Suggestions for improvement below:
2.1
Your aim here is to explain why qual and why IPA – expand upon your focus on the lived, subjective experience. Be mindful of using terminology around “relationship” when describing qualitative methodology, as this is suggestive of correlation. Also in this section, include some information about your data collection method; semi-structured interviews.
2.2
2.2 – It would be great to specify what an ‘active parenting role’ means exactly.
I suggest some rewording of your recruitment advertisement. Firstly, I suggest removing the terminology “special needs”. I also suggest writing a little more clearly about what the purpose of the research is (what are you exploring?) and what would be required of participants (i.e. participate in interview, how long might this take etc). I also suggest writing that if individuals are potentially interested, they can email you for further information.

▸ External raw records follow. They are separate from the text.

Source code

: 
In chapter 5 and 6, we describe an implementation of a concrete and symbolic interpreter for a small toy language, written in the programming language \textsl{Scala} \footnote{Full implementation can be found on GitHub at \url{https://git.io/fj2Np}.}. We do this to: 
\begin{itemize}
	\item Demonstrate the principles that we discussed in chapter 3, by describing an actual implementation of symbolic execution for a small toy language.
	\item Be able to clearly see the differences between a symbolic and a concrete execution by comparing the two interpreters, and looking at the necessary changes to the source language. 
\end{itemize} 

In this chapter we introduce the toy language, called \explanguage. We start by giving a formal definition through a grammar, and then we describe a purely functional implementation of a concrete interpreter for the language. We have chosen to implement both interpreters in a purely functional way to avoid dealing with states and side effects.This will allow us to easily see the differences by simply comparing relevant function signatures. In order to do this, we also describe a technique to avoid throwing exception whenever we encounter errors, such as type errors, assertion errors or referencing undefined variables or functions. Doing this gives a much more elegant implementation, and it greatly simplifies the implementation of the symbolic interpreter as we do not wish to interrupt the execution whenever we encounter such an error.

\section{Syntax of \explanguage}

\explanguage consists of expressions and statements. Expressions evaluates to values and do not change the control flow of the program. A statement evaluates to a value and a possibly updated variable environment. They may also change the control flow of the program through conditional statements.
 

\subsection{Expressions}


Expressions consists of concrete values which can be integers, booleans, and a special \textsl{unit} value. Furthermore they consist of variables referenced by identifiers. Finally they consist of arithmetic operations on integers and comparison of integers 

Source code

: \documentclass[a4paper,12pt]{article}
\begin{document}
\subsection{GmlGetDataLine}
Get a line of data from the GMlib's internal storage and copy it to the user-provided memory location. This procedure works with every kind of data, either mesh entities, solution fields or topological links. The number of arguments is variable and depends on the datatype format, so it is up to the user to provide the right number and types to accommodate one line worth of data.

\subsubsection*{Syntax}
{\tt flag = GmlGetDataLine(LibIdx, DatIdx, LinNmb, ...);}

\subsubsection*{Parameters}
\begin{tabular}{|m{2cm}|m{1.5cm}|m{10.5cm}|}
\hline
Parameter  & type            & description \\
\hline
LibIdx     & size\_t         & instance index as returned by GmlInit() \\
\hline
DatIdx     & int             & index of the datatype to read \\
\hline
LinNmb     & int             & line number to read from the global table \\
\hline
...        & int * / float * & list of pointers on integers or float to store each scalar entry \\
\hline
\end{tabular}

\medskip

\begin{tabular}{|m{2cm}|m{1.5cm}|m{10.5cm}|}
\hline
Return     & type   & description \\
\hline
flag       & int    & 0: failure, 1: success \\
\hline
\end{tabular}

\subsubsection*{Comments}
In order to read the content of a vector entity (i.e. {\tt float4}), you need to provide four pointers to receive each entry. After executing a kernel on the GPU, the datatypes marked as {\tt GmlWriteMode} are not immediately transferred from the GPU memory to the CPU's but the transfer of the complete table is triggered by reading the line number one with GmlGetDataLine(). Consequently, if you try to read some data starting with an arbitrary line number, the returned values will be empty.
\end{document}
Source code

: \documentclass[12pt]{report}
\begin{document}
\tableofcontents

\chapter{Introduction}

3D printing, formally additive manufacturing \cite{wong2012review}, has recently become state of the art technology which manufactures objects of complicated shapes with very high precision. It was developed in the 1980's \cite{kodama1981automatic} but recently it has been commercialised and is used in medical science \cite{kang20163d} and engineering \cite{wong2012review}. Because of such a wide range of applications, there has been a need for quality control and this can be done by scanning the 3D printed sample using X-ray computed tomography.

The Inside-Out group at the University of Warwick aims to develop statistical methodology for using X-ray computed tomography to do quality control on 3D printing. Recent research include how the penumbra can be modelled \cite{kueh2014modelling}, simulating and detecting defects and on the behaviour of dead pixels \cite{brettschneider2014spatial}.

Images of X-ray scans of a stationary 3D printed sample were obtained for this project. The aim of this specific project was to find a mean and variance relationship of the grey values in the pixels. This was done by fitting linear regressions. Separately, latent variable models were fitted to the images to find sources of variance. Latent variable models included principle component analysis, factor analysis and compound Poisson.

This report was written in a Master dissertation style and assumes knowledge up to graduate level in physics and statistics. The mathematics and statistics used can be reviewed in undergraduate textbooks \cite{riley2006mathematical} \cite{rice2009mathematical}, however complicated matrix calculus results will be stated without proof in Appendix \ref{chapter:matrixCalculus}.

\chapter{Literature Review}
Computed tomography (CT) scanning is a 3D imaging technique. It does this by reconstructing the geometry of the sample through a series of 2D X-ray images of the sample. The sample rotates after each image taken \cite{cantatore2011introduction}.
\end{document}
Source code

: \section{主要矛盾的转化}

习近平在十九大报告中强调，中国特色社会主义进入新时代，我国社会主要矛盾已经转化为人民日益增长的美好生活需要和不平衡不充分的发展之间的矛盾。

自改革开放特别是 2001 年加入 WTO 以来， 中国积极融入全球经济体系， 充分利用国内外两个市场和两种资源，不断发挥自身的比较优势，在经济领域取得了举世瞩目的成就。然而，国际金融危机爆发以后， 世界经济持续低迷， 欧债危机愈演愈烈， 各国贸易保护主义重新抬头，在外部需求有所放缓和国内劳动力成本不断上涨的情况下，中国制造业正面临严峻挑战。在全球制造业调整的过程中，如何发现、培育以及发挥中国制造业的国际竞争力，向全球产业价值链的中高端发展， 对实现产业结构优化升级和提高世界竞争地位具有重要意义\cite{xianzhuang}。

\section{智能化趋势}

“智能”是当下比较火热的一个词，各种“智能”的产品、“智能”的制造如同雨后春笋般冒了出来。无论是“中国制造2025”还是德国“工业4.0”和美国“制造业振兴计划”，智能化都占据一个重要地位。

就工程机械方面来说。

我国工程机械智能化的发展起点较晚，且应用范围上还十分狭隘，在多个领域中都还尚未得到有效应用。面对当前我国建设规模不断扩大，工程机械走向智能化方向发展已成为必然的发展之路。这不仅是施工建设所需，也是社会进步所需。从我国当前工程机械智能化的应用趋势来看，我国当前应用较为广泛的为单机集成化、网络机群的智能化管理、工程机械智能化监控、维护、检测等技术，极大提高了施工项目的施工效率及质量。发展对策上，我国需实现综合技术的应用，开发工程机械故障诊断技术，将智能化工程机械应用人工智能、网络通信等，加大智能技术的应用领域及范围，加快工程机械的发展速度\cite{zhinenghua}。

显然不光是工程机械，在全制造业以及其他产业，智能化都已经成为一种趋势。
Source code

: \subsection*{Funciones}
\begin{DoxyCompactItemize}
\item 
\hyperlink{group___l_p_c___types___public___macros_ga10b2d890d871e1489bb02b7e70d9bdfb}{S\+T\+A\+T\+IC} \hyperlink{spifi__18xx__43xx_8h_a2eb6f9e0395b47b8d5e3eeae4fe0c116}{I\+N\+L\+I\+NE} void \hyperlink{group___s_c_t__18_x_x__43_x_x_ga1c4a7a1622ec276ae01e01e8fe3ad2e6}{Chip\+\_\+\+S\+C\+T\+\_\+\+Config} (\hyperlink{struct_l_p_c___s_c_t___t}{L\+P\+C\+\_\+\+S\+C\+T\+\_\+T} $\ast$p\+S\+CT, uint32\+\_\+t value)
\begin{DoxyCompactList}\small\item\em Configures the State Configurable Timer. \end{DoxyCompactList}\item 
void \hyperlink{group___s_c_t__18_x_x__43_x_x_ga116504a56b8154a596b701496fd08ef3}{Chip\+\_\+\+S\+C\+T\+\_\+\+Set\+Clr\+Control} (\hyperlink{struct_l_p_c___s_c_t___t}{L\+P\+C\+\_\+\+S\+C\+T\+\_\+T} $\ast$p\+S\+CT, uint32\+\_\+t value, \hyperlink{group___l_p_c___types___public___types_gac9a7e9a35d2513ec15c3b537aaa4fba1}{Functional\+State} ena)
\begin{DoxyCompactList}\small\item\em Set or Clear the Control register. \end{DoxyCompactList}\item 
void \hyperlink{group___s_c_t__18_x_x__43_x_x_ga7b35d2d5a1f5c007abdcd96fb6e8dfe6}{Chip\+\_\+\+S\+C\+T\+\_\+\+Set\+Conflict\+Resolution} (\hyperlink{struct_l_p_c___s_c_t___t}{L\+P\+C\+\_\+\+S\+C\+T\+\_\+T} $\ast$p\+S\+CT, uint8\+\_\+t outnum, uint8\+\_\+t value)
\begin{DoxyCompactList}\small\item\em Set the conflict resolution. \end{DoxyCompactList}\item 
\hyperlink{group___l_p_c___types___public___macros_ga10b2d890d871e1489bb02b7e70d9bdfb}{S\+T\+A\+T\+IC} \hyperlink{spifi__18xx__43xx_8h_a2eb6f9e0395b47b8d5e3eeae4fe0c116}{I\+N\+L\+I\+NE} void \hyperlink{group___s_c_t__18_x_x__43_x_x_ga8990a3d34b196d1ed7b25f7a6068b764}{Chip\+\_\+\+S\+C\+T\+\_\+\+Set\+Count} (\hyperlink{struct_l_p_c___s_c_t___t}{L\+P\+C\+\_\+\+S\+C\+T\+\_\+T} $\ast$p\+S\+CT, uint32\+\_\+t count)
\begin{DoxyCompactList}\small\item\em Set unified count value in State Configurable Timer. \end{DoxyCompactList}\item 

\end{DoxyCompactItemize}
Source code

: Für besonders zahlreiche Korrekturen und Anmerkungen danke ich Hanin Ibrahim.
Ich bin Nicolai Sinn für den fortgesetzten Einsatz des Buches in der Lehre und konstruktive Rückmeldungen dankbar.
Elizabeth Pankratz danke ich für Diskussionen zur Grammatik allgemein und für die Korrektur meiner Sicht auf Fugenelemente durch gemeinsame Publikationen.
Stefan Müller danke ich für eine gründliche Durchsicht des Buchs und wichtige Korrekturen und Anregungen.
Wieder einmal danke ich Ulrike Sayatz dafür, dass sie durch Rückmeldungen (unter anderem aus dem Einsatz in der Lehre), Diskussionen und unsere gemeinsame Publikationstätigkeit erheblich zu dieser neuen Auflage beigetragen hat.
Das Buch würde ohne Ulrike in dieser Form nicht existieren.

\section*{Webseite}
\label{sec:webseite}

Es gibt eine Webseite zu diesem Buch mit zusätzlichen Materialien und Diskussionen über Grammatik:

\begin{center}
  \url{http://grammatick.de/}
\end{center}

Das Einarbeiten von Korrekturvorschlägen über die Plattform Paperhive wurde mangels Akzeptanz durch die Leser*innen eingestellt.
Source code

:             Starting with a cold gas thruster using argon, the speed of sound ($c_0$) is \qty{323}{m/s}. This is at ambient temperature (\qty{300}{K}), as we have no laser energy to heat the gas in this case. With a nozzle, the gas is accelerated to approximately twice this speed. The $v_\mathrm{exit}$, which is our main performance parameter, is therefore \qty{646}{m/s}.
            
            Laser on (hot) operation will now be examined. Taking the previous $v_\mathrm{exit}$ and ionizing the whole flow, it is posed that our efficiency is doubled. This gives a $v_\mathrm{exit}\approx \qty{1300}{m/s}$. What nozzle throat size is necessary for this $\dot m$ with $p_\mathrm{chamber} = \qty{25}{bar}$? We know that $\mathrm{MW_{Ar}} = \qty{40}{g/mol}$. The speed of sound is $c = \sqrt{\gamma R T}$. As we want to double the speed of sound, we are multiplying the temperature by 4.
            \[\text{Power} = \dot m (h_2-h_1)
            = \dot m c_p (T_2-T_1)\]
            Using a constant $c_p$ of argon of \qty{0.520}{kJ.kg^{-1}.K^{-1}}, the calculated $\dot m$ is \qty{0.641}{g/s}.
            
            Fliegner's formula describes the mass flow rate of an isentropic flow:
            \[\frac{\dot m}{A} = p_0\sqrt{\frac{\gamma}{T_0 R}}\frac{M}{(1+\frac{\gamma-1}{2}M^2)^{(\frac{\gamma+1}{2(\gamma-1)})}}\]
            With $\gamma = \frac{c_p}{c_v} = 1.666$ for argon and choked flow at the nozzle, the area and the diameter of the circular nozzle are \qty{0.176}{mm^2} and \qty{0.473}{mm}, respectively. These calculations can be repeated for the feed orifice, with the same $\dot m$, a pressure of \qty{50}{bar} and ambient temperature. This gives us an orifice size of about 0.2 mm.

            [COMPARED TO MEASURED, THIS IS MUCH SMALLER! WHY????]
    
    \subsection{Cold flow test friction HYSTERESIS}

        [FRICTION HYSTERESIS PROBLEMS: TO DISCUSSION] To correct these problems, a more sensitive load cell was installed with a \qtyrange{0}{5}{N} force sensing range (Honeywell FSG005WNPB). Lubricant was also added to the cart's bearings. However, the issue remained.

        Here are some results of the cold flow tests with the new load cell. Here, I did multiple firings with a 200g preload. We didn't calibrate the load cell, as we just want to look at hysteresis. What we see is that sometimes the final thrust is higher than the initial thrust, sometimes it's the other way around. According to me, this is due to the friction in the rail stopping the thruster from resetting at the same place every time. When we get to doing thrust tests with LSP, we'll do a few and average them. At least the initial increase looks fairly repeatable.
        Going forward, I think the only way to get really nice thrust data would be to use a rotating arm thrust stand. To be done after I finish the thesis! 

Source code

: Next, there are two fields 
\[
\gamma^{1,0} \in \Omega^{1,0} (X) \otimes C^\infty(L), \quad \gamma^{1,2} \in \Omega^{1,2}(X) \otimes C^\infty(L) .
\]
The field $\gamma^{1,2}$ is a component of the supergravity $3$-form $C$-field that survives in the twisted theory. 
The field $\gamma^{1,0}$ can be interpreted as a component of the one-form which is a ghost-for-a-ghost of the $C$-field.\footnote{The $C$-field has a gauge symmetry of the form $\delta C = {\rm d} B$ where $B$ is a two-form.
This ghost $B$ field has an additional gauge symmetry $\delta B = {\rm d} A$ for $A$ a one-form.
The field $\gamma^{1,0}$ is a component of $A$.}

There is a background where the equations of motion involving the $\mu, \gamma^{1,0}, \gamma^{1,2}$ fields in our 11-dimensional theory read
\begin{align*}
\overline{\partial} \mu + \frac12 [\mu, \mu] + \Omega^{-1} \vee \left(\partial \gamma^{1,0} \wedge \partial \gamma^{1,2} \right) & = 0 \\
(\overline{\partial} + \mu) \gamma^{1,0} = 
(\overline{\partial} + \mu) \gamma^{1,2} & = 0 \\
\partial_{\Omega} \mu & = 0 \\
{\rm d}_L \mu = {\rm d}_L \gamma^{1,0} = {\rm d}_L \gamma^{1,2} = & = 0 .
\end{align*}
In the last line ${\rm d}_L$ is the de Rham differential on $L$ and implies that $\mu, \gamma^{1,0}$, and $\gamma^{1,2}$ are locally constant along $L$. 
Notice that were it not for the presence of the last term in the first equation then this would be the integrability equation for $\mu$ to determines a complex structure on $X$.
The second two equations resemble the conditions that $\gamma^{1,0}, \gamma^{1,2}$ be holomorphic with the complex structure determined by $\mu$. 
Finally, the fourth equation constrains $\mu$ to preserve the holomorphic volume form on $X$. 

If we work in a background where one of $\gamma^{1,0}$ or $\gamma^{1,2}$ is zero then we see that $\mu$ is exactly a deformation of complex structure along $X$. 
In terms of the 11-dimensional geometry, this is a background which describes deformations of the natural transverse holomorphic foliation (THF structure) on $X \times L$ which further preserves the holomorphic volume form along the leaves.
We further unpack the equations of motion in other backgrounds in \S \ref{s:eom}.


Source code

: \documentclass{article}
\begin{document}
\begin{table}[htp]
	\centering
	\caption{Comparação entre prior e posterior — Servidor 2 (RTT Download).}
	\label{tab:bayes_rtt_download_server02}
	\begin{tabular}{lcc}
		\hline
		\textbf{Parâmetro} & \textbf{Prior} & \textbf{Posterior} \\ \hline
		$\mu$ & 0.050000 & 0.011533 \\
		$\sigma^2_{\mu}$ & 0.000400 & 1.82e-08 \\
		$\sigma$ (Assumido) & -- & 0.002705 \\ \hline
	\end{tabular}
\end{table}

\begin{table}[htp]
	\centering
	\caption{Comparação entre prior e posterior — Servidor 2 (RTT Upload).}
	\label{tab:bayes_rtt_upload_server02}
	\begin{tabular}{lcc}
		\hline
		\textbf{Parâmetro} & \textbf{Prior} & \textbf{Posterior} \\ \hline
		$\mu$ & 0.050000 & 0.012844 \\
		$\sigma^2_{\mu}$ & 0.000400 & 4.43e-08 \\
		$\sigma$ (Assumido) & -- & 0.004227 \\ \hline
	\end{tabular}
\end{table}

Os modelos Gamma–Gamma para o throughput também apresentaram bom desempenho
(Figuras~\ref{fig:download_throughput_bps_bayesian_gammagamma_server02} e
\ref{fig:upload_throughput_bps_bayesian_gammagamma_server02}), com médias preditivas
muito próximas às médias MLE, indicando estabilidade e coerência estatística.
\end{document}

– Why is the period since receiving the diagnosis important? Do participants need to have received the diagnosis a certain amount of time ago? How did you decide upon parents must have lived with the child for at least 2 years?
2.4
– You need to outline your procedure in greater detail – what will you do every step of the way? This includes from recruitment, all the way through.
Add Smith IPA
2.5
– In the consent form you need to outline much more clearly how you will protect participants confidentiality – i.e. data protection act, using pseudonyms, anonymisation etc. You also need to clearly state the participant’s right to withdraw without any consequence to them and without having to explain why.
– Participants will not be “sent” a debrief, participants will be debriefed – explain what this means.!!!!!
2.8
– The first question may be better placed slightly later in the interview when some rapport has been developed – it is a very exploratory, open-ended question.
– You have put bullet points but then included several questions for each bullet point – these are all separate questions.
– Be careful with your wording throughout:
Bullet point 3 – the second question – I think you may have missed a word/words out here as I’m not sure it makes sense as it stands?
Bullet point 3 – the fourth question – This needs to be worded much more sensitively, don’t refer to “the kid” and “needed some help” is assumptive.
Bullet point 4 – Who is “beloved one” referring to? I think this is ambiguous?
Bullet point 6 – It is assumptive to refer to the child as “him”
Qus 2 – Perhaps remove the specific emotions you have suggested. It is better not to suggest specific emotions as this can be a leading question. E.g. Rather than “did you feel frustrated?” perhaps use “how did you feel?”.
Qus 8 – This question is very unclear, I’m unsure what you are asking?